Even more stunning, before he took the launch, he sent the results of a private research company’s investigation into the Osprey wreck, research that suggests not only was the accident caused by a failure in the C+ drive power generator, but that SSST, the owner and operator of the long-liner, had a previous accident using the same power generator and had identified the cause, for which an expensive fix was available. The research, which Maxwell sent to the TSB and multiple news organizations, calls the accident one of negligence on the part of SSST.

“Oh Ginsein,” Angela said, then turned off the stream

#

The hardest part was getting the environment suit on properly. Every time he ran the test routine, some zipper was not properly closed, or some connecting lead not firmly attached.

But then he calmed himself. They were not going anywhere. They were waiting for him. He could even hear them chatting over the comms channel, though he remained silent for now.

When the suit finally approved of his application of it, he bled the atmosphere out of the launch and opened the inner airlock door.

“Ginsein, what are you doing?’

It was Angela. He looked all about the cabin but could not see her.

“I’m on your wrist.”

“Ah.” He lifted his arm to see Angela’s face looking back from him from his new wristpad. “Not used to it working.”

Angela was not smiling. “You’ve made quite a mess of things. I’m sure that was the point. Can I ask why?’”

“Yes, you can ask.”

Angela did not reply. She only raised an eyebrow. They were perfectly done, those eyebrows, hovering over her eyes like a tiny bird’s wings.

“That was a joke. Never been much good at them. I seem to miss something… intangible.” He furrowed his brow. “I did it because it is the truth.”

This time Angela did smile. “They still want you, can you believe it?” Then, her voice lower, more sultry, “and so do I.”

“You’re not real.”

“Is that all that matters to you?”

“I had a dream once. Never told anyone about it. I dreamt about a man devoured by paperwork. One moment he was there, reports and spreadsheets and HR mission statements attaching themselves to him like a horde of angry hornets. Then there was this rolling, spasming ball of paperwork thrashing on the ground. Then a wind picked up and all the paper blew away, leaving nothing. He was gone.”

“Gone with the Wind. You should tell her this story, at the corner of Nothing and Lasts Forever.”
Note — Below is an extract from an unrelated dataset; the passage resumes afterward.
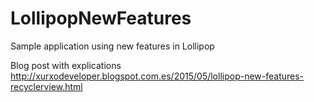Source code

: # LollipopNewFeatures
Sample application using new features in Lollipop

Blog post with explications
http://xurxodeveloper.blogspot.com.es/2015/05/lollipop-new-features-recyclerview.html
“This wristpad is very nice, I’ll leave it here for you. They will find it when they recover the launch.”

“Ginsein!”

Ah, so that is where that voice came from, he thought.

He removed the wristpad from the wrist of his gauntlet, and replaced it with his old one.

“Old faithful,” he said, and the wristpad smiled back at him, blackly. Yes, this wristpad was still blank. It still could not give him directions or locate where he was, or remind him of an appointment or respond to a message, but that did not matter. For the first time in his life, he knew where he was going.